Cache invalidation is notoriously described as one of the two hard problems in computer science (along with naming things). The challenge is ensuring cached data accurately reflects the source of truth without either serving stale data or excessive invalidation that eliminates cache benefits. Strategies span from simple TTL-based expiry to event-driven invalidation, versioned cache keys, and probabilistic techniques for stampede prevention.
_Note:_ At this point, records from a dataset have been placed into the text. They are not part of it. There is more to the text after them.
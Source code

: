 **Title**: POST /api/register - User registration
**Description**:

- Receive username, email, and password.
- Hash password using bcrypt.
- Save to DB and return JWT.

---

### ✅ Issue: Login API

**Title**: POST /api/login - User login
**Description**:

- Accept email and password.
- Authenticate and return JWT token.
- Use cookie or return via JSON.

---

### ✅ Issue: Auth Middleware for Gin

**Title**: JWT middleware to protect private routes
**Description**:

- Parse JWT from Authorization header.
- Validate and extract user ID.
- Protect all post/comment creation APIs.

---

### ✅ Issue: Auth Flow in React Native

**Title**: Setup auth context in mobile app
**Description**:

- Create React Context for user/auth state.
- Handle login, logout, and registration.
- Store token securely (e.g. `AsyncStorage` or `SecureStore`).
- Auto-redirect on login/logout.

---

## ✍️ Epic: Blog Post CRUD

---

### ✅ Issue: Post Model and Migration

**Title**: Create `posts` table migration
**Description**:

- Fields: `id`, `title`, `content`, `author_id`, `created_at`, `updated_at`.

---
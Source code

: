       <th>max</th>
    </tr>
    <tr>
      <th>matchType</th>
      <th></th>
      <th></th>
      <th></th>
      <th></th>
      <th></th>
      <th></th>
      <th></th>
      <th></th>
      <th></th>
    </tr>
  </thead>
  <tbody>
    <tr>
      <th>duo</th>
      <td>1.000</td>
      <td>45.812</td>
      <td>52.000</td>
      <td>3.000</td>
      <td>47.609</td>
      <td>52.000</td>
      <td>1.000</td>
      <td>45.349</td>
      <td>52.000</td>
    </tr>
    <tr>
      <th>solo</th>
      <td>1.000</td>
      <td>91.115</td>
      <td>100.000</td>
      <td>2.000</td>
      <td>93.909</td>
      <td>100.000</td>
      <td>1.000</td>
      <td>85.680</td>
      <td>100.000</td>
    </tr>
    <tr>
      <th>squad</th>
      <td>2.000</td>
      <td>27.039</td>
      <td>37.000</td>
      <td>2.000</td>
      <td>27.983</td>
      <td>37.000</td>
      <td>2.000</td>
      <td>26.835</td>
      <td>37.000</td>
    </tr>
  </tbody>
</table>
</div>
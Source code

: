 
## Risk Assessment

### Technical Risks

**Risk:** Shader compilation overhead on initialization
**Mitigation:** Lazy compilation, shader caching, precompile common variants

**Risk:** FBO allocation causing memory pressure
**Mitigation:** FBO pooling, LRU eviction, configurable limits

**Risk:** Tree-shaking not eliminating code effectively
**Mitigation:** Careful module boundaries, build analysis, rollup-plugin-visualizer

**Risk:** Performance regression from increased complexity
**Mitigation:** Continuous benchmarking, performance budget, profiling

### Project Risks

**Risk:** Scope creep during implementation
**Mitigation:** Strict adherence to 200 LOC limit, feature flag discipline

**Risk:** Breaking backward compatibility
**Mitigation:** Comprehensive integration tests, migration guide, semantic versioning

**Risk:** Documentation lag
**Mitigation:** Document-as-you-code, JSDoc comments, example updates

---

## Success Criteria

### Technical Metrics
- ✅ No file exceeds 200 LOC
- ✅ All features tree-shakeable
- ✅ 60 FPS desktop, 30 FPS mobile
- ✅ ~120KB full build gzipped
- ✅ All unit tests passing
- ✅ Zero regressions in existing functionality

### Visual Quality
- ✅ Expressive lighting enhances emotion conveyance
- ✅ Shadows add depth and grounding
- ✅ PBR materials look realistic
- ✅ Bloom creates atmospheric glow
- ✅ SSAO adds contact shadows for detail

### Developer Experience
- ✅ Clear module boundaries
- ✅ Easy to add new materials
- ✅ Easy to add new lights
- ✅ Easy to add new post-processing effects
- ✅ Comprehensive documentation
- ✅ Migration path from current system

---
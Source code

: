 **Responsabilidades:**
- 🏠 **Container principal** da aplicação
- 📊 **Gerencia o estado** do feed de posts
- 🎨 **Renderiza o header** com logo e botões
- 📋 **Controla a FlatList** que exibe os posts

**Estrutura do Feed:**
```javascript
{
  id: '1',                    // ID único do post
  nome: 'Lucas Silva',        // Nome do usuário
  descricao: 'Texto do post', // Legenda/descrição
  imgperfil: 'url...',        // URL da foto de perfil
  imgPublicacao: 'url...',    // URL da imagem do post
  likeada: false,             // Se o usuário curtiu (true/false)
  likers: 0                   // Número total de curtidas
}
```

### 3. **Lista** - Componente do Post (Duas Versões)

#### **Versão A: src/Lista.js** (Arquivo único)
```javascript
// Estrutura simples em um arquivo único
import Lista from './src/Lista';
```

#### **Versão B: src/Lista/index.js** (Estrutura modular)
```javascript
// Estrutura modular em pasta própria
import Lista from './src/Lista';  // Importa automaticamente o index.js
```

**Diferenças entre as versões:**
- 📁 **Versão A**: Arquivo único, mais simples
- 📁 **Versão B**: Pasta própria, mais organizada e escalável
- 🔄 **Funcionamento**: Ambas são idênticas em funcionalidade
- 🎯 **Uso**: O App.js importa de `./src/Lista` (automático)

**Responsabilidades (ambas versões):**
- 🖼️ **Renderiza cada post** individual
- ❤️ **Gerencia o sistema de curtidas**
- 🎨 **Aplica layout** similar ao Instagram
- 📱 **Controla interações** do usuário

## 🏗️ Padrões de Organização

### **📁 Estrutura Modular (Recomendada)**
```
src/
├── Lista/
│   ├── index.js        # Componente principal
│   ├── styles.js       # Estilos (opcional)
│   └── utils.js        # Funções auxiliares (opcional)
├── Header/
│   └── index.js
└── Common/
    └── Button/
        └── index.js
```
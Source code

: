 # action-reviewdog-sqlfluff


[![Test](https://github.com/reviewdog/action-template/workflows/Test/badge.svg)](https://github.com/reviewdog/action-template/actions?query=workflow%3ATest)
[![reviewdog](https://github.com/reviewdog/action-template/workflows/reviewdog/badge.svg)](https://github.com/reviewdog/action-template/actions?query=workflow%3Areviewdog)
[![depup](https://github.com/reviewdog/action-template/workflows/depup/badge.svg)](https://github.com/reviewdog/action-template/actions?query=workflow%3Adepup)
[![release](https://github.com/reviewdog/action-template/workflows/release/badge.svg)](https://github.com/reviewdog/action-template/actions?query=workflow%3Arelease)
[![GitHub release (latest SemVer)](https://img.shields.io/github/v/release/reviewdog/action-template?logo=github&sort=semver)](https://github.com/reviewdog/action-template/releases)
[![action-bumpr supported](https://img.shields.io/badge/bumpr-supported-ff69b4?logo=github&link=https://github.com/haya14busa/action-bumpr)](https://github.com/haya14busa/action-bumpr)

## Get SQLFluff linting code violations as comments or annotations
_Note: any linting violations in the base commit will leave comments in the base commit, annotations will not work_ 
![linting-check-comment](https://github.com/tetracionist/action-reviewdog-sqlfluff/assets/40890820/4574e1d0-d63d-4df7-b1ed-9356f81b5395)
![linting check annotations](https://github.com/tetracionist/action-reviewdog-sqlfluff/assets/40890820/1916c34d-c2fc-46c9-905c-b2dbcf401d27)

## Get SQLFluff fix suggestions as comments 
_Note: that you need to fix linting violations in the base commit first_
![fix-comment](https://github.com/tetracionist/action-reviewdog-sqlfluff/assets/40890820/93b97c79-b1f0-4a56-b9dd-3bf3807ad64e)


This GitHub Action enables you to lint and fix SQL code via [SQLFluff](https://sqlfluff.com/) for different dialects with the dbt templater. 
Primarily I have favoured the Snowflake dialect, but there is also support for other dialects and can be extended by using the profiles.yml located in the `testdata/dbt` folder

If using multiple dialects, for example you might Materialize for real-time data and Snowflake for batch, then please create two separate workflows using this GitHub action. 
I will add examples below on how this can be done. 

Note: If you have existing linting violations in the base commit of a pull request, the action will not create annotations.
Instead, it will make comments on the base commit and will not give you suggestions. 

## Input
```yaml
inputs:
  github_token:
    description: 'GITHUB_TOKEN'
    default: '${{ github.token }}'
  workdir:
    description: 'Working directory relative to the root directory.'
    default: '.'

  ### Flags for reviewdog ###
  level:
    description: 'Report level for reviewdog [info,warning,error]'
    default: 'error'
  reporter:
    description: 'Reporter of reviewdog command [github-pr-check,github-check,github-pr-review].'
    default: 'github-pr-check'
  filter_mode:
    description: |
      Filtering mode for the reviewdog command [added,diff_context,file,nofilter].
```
The correct strategy depends on acceptable staleness, write frequency, and whether invalidation events are observable.

Key Points

  • TTL (Time-To-Live): simplest approach — every cache entry expires after a fixed duration; staleness window equals TTL, e.g., 60s is acceptable for product catalog, 0s for bank balance.
  • Event-driven invalidation: write operations publish invalidation events (Kafka, Redis Pub/Sub); cache listeners delete or update affected keys immediately — near-zero staleness.
  • Versioned keys: embed version or timestamp in cache key (`user:123:v7`) — old keys are simply never read, no explicit invalidation needed; requires garbage collection of orphaned keys.
  • Write-through invalidation: on DB write, atomically delete cache key (cache-aside + write invalidation) — simpler than event-driven, synchronous cost on write path.
  • Cache stampede (thundering herd): when a popular key expires, thousands of simultaneous requests miss and all query DB — prevented by mutex lock, early probabilistic expiry, or background refresh.
  • Probabilistic early expiry (XFetch): cache entry self-expires slightly before TTL with probability proportional to recomputation time — smooths expiry spikes for expensive computations.
  • Distributed invalidation: in multi-region setups, invalidation events must propagate to all regions — use global Pub/Sub (Redis Global) or CDN tag-based purge APIs.
  • Tag-based invalidation: Fastly and Varnish support surrogate keys — a single API call invalidates all cache entries tagged with e.g., `product:456`, enabling surgical invalidation.

Real-World Example

Facebook's Memcache invalidation uses a "Mcrouter" proxy that intercepts DB writes and issues cache deletes atomically via a two-phase commit protocol. Their "look-aside" invalidation handles 1 billion invalidation events per day across 1,000+ Memcache servers.